Mental disorder is an invisible oppression that prompts silence (“Mental Health” Oppression and Liberation, 2016). Foucault (1965 as cited in Scheyett, 2006) explains that the discussion between “Madness” and “Reason” has been halted and any research regarding mental health is focused now on the Reason for Madness. Silence is the result of continued internalization and invalidation (Benbow, 2009; Charles et al, 2017; Holley et al, 2013). Isolation and withdrawal are utilized as coping mechanisms (Scheyett, 2006; Vertilo & Gibson, 2014) and unfortunately only hinders opportunities for greater understanding. The silence makes mental illness oppression invisible and allows others to increase privilege and power (Holley et al, 2013).

 

Change Efforts

The National Alliance on Mental Illness

The National Alliance on Mental Illness (NAMI), a nonprofit organization, originated in 1979 in order to educate, advocate, listen, and lead the movement towards improving life for all impacted by mental illness (NAMI, n.d., About NAMI).

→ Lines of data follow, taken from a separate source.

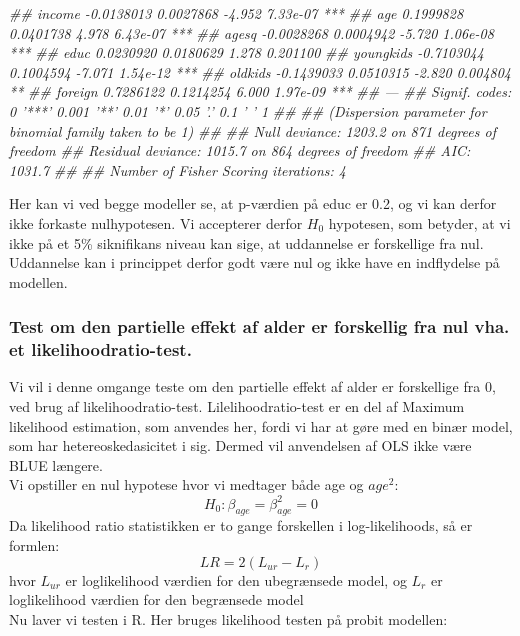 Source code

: \documentclass[
  10pt,
]{article}
\newenvironment{Shaded}{\begin{snugshade}}{\end{snugshade}}
\newcommand{\CommentTok}[1]{\textcolor[rgb]{0.56,0.35,0.01}{\textit{#1}}}
\begin{document}
\begin{Shaded}
\begin{Highlighting}[]
\CommentTok{## income      -0.0138013  0.0027868  -4.952 7.33e-07 ***}
\CommentTok{## age          0.1999828  0.0401738   4.978 6.43e-07 ***}
\CommentTok{## agesq       -0.0028268  0.0004942  -5.720 1.06e-08 ***}
\CommentTok{## educ         0.0230920  0.0180629   1.278 0.201100    }
\CommentTok{## youngkids   -0.7103044  0.1004594  -7.071 1.54e-12 ***}
\CommentTok{## oldkids     -0.1439033  0.0510315  -2.820 0.004804 ** }
\CommentTok{## foreign      0.7286122  0.1214254   6.000 1.97e-09 ***}
\CommentTok{## ---}
\CommentTok{## Signif. codes:  0 '***' 0.001 '**' 0.01 '*' 0.05 '.' 0.1 ' ' 1}
\CommentTok{## }
\CommentTok{## (Dispersion parameter for binomial family taken to be 1)}
\CommentTok{## }
\CommentTok{##     Null deviance: 1203.2  on 871  degrees of freedom}
\CommentTok{## Residual deviance: 1015.7  on 864  degrees of freedom}
\CommentTok{## AIC: 1031.7}
\CommentTok{## }
\CommentTok{## Number of Fisher Scoring iterations: 4}
\end{Highlighting}
\end{Shaded}

Her kan vi ved begge modeller se, at p-værdien på educ er 0.2, og vi kan
derfor ikke forkaste nulhypotesen. Vi accepterer derfor \(H_0\)
hypotesen, som betyder, at vi ikke på et 5\% siknifikans niveau kan
sige, at uddannelse er forskellige fra nul. Uddannelse kan i princippet
derfor godt være nul og ikke have en indflydelse på modellen. \newpage

\hypertarget{test-om-den-partielle-effekt-af-alder-er-forskellig-fra-nul-vha.-et-likelihoodratio-test.}{%
\subsubsection{Test om den partielle effekt af alder er forskellig fra
nul vha. et
likelihoodratio-test.}\label{test-om-den-partielle-effekt-af-alder-er-forskellig-fra-nul-vha.-et-likelihoodratio-test.}}

Vi vil i denne omgange teste om den partielle effekt af alder er
forskellige fra 0, ved brug af likelihoodratio-test.
Lilelihoodratio-test er en del af Maximum likelihood estimation, som
anvendes her, fordi vi har at gøre med en binær model, som har
hetereoskedasicitet i sig. Dermed vil anvendelsen af OLS ikke være BLUE
længere.\\
Vi opstiller en nul hypotese hvor vi medtager både age og \(age^2\):
\[H_0:\beta_{age}=\beta_{age}^2=0 \] Da likelihood ratio statistikken er
to gange forskellen i log-likelihoods, så er formlen:
\[LR = 2(L_{ur}-L_r)\] hvor \(L_{ur}\) er loglikelihood værdien for den
ubegrænsede model, og \(L_r\) er loglikelihood værdien for den
begrænsede model\\
Nu laver vi testen i R. Her bruges likelihood testen på probit modellen:
\end{document}
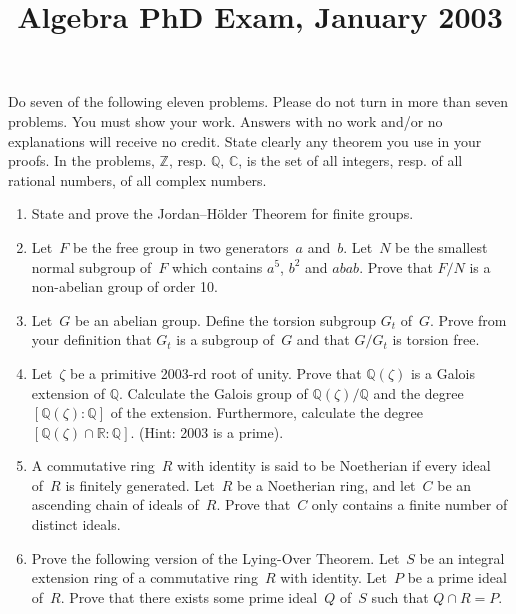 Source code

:\documentclass[11pt,letterpaper]{article}
\title{Algebra PhD Exam, January 2003}
\author{}
\date{}
\newenvironment{examproblems}[2]{%
  \def\ProblemHeadingTag{#2}%
  \AssignTaggingSocketPlug{block/list/label}{examproblem}%
  \begin{enumerate}%
  \setcounter{enumi}{#1}%
  \renewcommand{\labelenumi}{\textbf{\theenumi.}}%
  \setlength{\topsep}{0.35em}%
  \setlength{\partopsep}{0pt}%
  \setlength{\itemsep}{0.48em}%
  \setlength{\parsep}{0.18em}%
}{\end{enumerate}}
\newenvironment{examinstructions}{%
  \par\begingroup\itshape
}{%
  \par\endgroup\vspace{0.18em}
}
\begin{document}
\maketitle
\thispagestyle{empty}
\begin{examinstructions}
Do seven of the following eleven problems. Please do not turn in more than seven problems. You must show your work. Answers with no work and/or no explanations will receive no credit. State clearly any theorem you use in your proofs. In the problems, \(\mathbb Z\), resp. \(\mathbb Q\), \(\mathbb C\), is the set of all integers, resp. of all rational numbers, of all complex numbers.
\end{examinstructions}
\begin{examproblems}{0}{H2}
\def\ProblemHeadingText{Problem 1.}
\item
State and prove the Jordan–Hölder Theorem for finite groups.
\def\ProblemHeadingText{Problem 2.}
\item
Let~\(F\) be the free group in two generators~\(a\) and~\(b\). Let~\(N\) be the smallest normal subgroup of~\(F\) which contains \(a^5\), \(b^2\) and \(abab\). Prove that \(F/N\) is a non-abelian group of order 10.
\def\ProblemHeadingText{Problem 3.}
\item
Let~\(G\) be an abelian group. Define the torsion subgroup \(G_t\) of~\(G\). Prove from your definition that \(G_t\) is a subgroup of~\(G\) and that \(G/G_t\) is torsion free.
\def\ProblemHeadingText{Problem 4.}
\item
Let~\(\zeta\) be a primitive 2003-rd root of unity. Prove that \(\mathbb Q(\zeta)\) is a Galois extension of \(\mathbb Q\). Calculate the Galois group of \(\mathbb Q(\zeta)/\mathbb Q\) and the degree \([\mathbb Q(\zeta):\mathbb Q]\) of the extension. Furthermore, calculate the degree \([\mathbb Q(\zeta)\cap\mathbb R:\mathbb Q]\). (Hint: 2003 is a prime).
\def\ProblemHeadingText{Problem 5.}
\item
A commutative ring~\(R\) with identity is said to be Noetherian if every ideal of~\(R\) is finitely generated. Let~\(R\) be a Noetherian ring, and let~\(C\) be an ascending chain of ideals of~\(R\). Prove that~\(C\) only contains a finite number of distinct ideals.
\def\ProblemHeadingText{Problem 6.}
\item
Prove the following version of the Lying-Over Theorem. Let~\(S\) be an integral extension ring of a commutative ring~\(R\) with identity. Let~\(P\) be a prime ideal of~\(R\). Prove that there exists some prime ideal~\(Q\) of~\(S\) such that \(Q\cap R=P\).
\def\ProblemHeadingText{Problem 7.}

\end{examproblems}
\end{document}
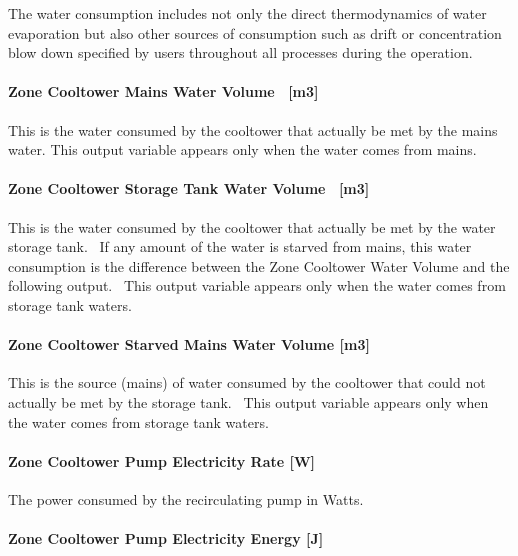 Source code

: The water consumption includes not only the direct thermodynamics of water evaporation but also other sources of consumption such as drift or concentration blow down specified by users throughout all processes during the operation.

\paragraph{Zone Cooltower Mains Water Volume ~{[}m3{]}}\label{zone-cooltower-mains-water-volume-m3}

This is the water consumed by the cooltower that actually be met by the mains water. This output variable appears only when the water comes from mains.

\paragraph{Zone Cooltower Storage Tank Water Volume ~{[}m3{]}}\label{zone-cooltower-storage-tank-water-volume-m3}

This is the water consumed by the cooltower that actually be met by the water storage tank.~ If any amount of the water is starved from mains, this water consumption is the difference between the Zone Cooltower Water Volume and the following output.~ This output variable appears only when the water comes from storage tank waters.

\paragraph{Zone Cooltower Starved Mains Water Volume {[}m3{]}}\label{zone-cooltower-starved-mains-water-volume-m3}

This is the source (mains) of water consumed by the cooltower that could not actually be met by the storage tank. ~This output variable appears only when the water comes from storage tank waters.

\paragraph{Zone Cooltower Pump Electricity Rate {[}W{]}}\label{zone-cooltower-pump-electric-power-w}

The power consumed by the recirculating pump in Watts.

\paragraph{Zone Cooltower Pump Electricity Energy {[}J{]}}\label{zone-cooltower-pump-electric-energy-j}

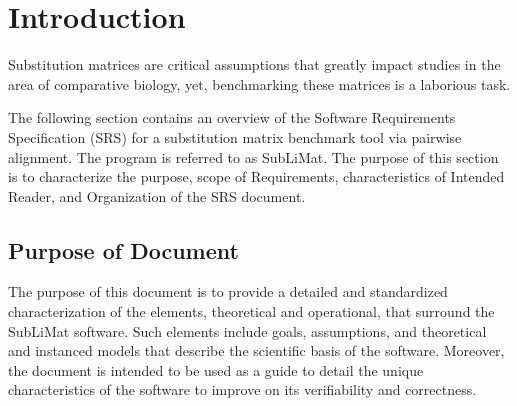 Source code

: \documentclass[12pt]{article}
\begin{document}


\section{Introduction}

Substitution matrices are critical assumptions that greatly impact studies
in the area of comparative biology, yet, benchmarking these matrices is a 
laborious task.

The following section contains an overview of the Software Requirements Specification (SRS)
for a substitution matrix benchmark tool via pairwise alignment. The program is referred to 
as SubLiMat. The purpose of this section is to characterize the purpose, scope of Requirements, 
characteristics of Intended Reader, and Organization of the SRS document.


\subsection{Purpose of Document}

The purpose of this document is to provide a detailed and standardized characterization of 
the elements, theoretical and operational, that surround the SubLiMat software. Such 
elements include goals, assumptions, and theoretical and instanced models that describe 
the scientific basis of the software. Moreover, the document is intended to be used as a guide to detail 
the unique characteristics of the software to improve on its verifiability and correctness. 

\end{document}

NAMI is also committed “to raising awareness and building a community of hope for all of those in need,” and also “recognizes that the key concepts of recovery, resiliency and support are essential to improving the wellness and quality of life of all persons affected by mental illness,” (NAMI, n.d., Frequently asked questions).

NAMI’s mission statement is an extensive pledge towards quality, dedication, prevention, recovery, social engagement, and strengthening all affected by mental illness, while also being mindful of individual experience, and applying a combination of approaches that best fulfill these needs. NAMI offers a declaration:

(1.5.1) Together we can give each other strong support; (1.5.2) The illness is treatable;

(1.5.3) It's not anyone's fault; (1.5.4) You don't need to explain anything—we already know; (1.5.5) You can survive as an intact family; and (1.5.6) With dedication and unity, we have enormous strength through which we can accomplish constructive change (NAMI, n.d., Identity and mission).

NAMI has gained accreditation in extensive research, programming, and influence on public policy. The objective of research is to provide current information, discover effective treatments, and encourage support and validation. NAMI maintains a multidimensional approach in studying the development of mental illness, treatment response, and effect of challenges or success in recovery. Research is recognized as an element of hope in a persistent search for answers within mental health (NAMI, n.d., Research).

Evaluation of NAMI

            NAMI has gained credit—researching with the National Institute of Mental Health and Substance Abuse and Mental Health Services Administration—and has made great strides towards improving mental illness. Upon researching outside sources discussing NAMI, much speculation had been shared regarding NAMI’s funding coming primarily from pharmaceutical companies at nearly 75% (Grohol, 2009). While this is old news, it causes concern for the reliability of all movements, despite accreditation.

Future Change Efforts

            Increasingly today, mental illness is being given a voice. Further change efforts will require looking at the history of mental illness, being aware of the demographics and intersectionality that further isolate those with mental illness, and taking the time to understand the elements of oppression specific to mental illness, such as internalization, invalidation, and silence. Social work is pivotal in pursuing these change efforts—change is possible when the entire population is considered.